January 16, 2014

Animation Extravaganza: How an Action Scene from 'Archer' Gets Made on Schedule

Archer 1 (Color)Chances are if you're between the ages of 16 to 35, you've watched the FX animated hit, ArcherIt's one of those shows that appeals ever so perfectly to our inner man-child sensibilities. But I digress. It's a show that combines an extremely basic animation style with a sleek, modern aesthetic, one that combines the mundanities and oddities of a dysfunctional office sitcom with the high-flying action of a well-choreographed spy thriller. In a recent photo set on the Rolling Stone website, Neal Holman, the show's Art Director, walks us through the process of animating an action scene from Archer:

In the post over at Rolling Stone, Holman talks about the creation of a scene fairly typical of the show's style. In the scene, Archer, Cyril, and Ray have just been arrested some place in South America, and they are being transported to a prison. Here are a few of the key photos from the slide show, with Holman describing the animation ethos behind each one:

Archer Animation 1

Think of this shot like the old rear projection sequences in film. Our characters are sandwiched between a layer of the Jeep Exterior and another layer of its interior. A movie of the mountain road plays behind them. Bing bong boom.

Archer Animation 2

Shots like the above are our bread and butter; it's three characters running dialogue in a tight shot, with their body positions locked in place. This is also a good example of [Archer creator] Adam Reed writing to our limitations. He rarely ever calls for lots of broad gestures, with characters falling all over themselves.

Archer Animation 4

This is where it gets complicated. In the foreground, we have a 2-D cow. In the background, we have a 2-D painting of the mountain road. The Jeep, however, is a 3-D turning vehicle -- with 2-D characters positioned within it, that are also animated.
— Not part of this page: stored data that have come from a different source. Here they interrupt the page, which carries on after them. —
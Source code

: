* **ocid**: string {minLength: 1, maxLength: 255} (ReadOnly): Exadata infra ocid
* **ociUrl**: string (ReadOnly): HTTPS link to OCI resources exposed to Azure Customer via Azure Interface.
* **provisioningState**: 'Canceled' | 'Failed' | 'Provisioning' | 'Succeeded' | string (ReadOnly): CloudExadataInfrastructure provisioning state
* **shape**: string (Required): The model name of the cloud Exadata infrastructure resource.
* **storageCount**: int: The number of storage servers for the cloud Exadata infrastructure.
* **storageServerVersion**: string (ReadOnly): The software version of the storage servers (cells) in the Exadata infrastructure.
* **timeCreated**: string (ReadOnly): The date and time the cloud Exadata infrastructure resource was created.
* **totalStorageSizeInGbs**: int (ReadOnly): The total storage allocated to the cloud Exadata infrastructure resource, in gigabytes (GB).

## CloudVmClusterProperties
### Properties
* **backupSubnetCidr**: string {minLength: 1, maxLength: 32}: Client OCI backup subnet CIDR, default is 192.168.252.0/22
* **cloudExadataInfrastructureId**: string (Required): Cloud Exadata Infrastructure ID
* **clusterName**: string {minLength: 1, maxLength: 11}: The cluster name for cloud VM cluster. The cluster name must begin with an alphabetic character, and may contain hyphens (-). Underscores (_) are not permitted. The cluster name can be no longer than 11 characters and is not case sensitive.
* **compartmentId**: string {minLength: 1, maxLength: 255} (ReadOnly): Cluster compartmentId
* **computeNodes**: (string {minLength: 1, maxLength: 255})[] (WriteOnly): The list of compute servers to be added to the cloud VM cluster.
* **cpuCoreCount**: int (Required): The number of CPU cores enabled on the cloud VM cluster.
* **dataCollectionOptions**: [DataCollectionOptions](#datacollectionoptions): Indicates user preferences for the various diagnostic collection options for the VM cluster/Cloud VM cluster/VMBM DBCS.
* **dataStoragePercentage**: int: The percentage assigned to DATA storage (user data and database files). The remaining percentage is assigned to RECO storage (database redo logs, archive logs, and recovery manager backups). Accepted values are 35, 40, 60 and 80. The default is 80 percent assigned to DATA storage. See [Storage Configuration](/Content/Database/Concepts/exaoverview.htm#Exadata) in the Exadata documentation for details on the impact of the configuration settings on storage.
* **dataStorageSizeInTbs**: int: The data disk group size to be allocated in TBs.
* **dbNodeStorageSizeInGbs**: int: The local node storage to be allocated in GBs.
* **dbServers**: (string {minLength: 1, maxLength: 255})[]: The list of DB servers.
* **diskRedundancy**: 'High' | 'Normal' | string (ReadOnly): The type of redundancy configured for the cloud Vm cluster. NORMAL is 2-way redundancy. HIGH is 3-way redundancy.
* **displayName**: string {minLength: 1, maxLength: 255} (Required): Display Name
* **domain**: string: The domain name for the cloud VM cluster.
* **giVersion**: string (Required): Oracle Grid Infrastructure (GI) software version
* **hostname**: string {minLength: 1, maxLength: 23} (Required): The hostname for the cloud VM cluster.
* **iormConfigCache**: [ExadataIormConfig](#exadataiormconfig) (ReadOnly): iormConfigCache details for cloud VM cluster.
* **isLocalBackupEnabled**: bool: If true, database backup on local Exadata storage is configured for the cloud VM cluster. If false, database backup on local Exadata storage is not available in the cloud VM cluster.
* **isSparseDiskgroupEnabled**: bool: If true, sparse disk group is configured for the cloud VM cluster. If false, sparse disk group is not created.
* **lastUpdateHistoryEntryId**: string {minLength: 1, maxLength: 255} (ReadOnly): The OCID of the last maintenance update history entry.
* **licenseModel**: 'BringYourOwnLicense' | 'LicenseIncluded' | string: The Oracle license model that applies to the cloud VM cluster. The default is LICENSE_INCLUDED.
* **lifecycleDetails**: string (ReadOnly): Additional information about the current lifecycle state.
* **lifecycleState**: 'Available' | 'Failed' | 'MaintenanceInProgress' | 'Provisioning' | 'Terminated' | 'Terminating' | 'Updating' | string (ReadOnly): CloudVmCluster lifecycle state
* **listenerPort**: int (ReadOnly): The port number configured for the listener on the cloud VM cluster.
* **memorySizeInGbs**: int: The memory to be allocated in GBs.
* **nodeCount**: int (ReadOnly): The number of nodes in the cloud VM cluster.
At this point, the car, which is the only 3D object in the scene, tumbles and rolls through the woods, which are comprised of several different variations of trees which are replicated multiple times. In typical Archer style, the car then rolls off a cliff and gets caught on some low-hanging vines. Also in typical Archer style, these vines slowly stretch and break until the vehicle is then hurled towards another jungle canopy which comprised of elements used in prior seasons of the show.

Archer Animation 5

We try to limit our animation as much as possible, but when the scene needs something BIG and AWESOME, we try to make it count. Each episode, ideally, has at least one shot or sequence that raises an eyebrow. We want it to be cinematic. I want it to be the Bourne movies with jokes and a less shaky cam, but we only we have two weeks to board/plan an episode, so we have to pick our battles.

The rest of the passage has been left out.